With all due respect to those with a differing opinion, I'll tell a quick story: Had a friend who owned a small brick and mortar store (not fishing related). Folks liked to come in and play with the gear, test out their options, compare brands, get a custom professional opinion. Then they'd say thanks and leave. Two weeks later they'd be back with a piece of equipment they played with in his store but purchased on line for $5 less, or sometimes only saving the cost of state sales tax, having trouble figuring out how to use it, and wanting someone to show them how. They never spent a dime in the store, but they expected my friend and his employees to share their expertise free of charge. Viewing everyone as a potential customer, they would politely share their knowledge (again, and frustratingly so).

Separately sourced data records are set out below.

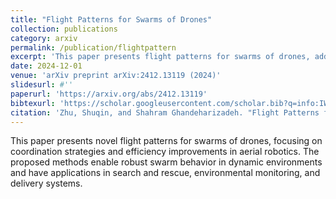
 ```yaml
---
title: "Flight Patterns for Swarms of Drones"
collection: publications
category: arxiv
permalink: /publication/flightpattern
excerpt: 'This paper presents flight patterns for swarms of drones, addressing coordination and efficiency in aerial robotics.'
date: 2024-12-01
venue: 'arXiv preprint arXiv:2412.13119 (2024)'
slidesurl: #''
paperurl: 'https://arxiv.org/abs/2412.13119'
bibtexurl: 'https://scholar.googleusercontent.com/scholar.bib?q=info:IWTl-NQgSmgJ:scholar.google.com/&output=citation&scisdr=CgIJBgA-EI6CqDH1Q94:AAZF9b8AAAAAaJjzW96bXClrL2rENxEwtIO3_Uk&scisig=AAZF9b8AAAAAaJjzW9SKXXp2ryvToMexI6qWKNM&scisf=4&ct=citation&cd=-1&hl=en'
citation: 'Zhu, Shuqin, and Shahram Ghandeharizadeh. "Flight Patterns for Swarms of Drones." arXiv preprint arXiv:2412.13119 (2024).'
---
```

This paper presents novel flight patterns for swarms of drones, focusing on coordination strategies and efficiency improvements in aerial robotics. The proposed methods enable robust swarm behavior in dynamic environments and have applications in search and rescue, environmental monitoring, and delivery systems.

I see it at the local fly shop, too. Folks stop in wanting to know the current hatch, the hot streamer color, the river conditions, etc. etc. etc. But they never spend a dime. They want the local expertise, but they don't do much to support the ability of the local expert to keep his doors open to provide such information. You may pay a few cents or a few dollars more at a local privately owned fly shop, friends, but hopefully you are getting a highly valued service in return. That service is worth *something*.

Yes, there are times when mail order/online purchases are needed, like if they just don't have or can't get what you need or some such. But in general, I believe in supporting my local business owners.

+5 Good Comment? | | Report
from Ramcatt wrote 5 years 4 days ago

John Hayes is a douchebag of the highest caliber
I would not believe ANYTHING he "writes"

the internet is hurting fly shops??? real cutting edge stuff there John

He is also the kind of guy who would go to a fly shop to spec a rod and buy it online for less.
His "articles" are the kind of fluff that fail to address the true complexes and challenges of any situation.

The shop in the article is a bi-weekly stop for me... usually for about an hour
great guys... super helpfully... help any skill level

+3 Good Comment? | | Report
from vfgdarin wrote 5 years 4 days ago

The rapidly growing extinction of the local fly shop is a sad commentary of our current age. Technology and online shopping is a reflection of society. The fly fishing industry is no different. Stopping in to a local fly shop to pick up supplies or to just hang out and share stories was the Mayberry-like atmosphere we are losing. The biggest benefit of the local fly shop, in my humble opinion, is to mentor the new fly fishers. Teach the basics and instill the responsible practices like “catch and release” and the like. And most of all, sharing your knowledge so others can enjoy this extraordinary experience of catching fish on a fly.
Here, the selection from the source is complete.